PROVIDED INFORMATION: Begin
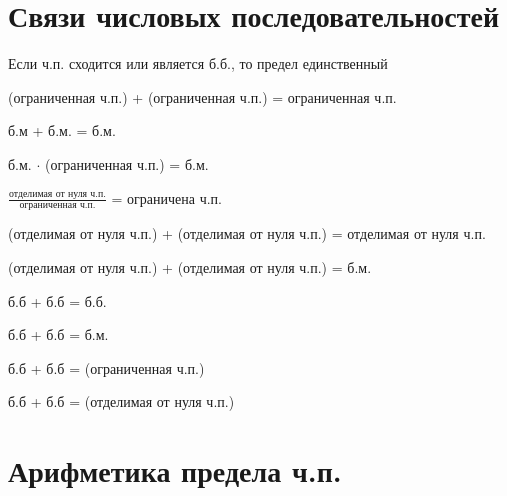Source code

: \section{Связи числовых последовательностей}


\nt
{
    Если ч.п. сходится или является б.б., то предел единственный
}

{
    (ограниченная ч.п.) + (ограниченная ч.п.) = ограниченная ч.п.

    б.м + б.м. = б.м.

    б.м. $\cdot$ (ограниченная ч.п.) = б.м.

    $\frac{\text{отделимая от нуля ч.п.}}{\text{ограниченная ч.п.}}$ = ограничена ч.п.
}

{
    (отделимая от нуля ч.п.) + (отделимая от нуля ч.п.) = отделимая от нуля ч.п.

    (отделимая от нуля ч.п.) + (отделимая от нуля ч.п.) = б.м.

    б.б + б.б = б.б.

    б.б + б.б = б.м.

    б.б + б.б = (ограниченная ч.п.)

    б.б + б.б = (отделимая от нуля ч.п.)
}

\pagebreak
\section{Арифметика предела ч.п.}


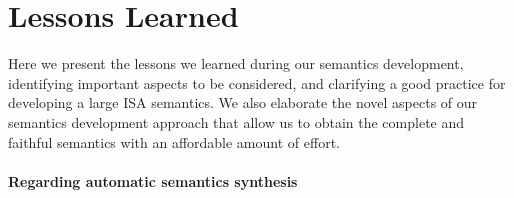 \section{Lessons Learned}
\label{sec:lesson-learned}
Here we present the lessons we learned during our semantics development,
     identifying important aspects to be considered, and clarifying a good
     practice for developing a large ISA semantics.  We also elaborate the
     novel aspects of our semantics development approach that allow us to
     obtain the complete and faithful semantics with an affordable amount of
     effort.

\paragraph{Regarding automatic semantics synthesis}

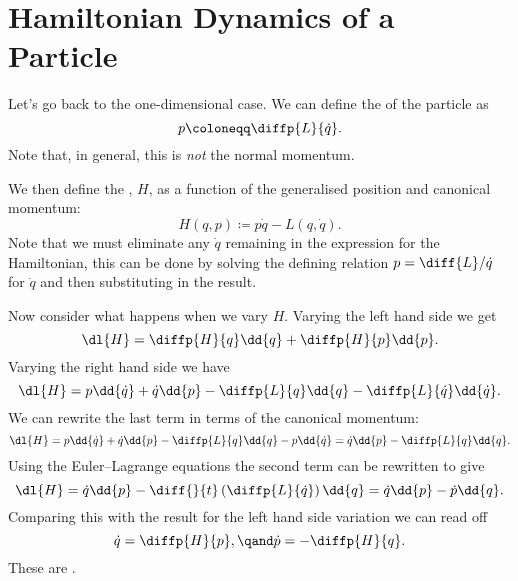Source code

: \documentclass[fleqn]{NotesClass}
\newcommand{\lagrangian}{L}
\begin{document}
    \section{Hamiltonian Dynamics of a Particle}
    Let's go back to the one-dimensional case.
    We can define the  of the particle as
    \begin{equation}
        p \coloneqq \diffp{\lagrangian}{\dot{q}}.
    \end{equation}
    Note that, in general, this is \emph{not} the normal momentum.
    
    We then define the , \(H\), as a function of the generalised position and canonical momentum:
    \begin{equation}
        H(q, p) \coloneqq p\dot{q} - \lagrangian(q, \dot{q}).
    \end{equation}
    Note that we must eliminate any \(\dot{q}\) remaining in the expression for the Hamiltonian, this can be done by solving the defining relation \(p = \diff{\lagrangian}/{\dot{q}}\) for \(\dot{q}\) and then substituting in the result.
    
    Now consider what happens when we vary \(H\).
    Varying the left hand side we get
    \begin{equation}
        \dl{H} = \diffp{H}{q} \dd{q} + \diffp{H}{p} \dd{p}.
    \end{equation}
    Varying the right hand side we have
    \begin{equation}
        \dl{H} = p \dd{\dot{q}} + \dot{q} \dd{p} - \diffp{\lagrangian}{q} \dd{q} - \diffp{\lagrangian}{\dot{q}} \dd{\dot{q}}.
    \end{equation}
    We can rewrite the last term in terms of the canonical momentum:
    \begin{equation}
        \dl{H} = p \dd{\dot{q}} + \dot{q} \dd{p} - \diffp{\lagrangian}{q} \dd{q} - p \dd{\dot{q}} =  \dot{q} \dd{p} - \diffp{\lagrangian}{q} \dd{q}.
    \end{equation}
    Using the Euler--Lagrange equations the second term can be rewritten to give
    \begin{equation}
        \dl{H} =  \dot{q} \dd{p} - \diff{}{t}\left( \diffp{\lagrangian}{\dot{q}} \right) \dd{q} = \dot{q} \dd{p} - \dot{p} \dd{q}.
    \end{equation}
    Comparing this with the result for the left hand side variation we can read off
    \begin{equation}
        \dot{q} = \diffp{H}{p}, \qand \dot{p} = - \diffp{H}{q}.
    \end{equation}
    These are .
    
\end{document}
PROVIDED INFORMATION: End
THE TASK -
Reproduce exactly the lines of the data above that run from the line with "б.б + б.б = б.б." down to the line with "identifying important aspects", both ends included. Pictures do not belong in the copy.

RESULT -
    б.б + б.б = б.б.

    б.б + б.б = б.м.

    б.б + б.б = (ограниченная ч.п.)

    б.б + б.б = (отделимая от нуля ч.п.)
}

\pagebreak
\section{Арифметика предела ч.п.}


 \section{Lessons Learned}
\label{sec:lesson-learned}
Here we present the lessons we learned during our semantics development,
     identifying important aspects to be considered, and clarifying a good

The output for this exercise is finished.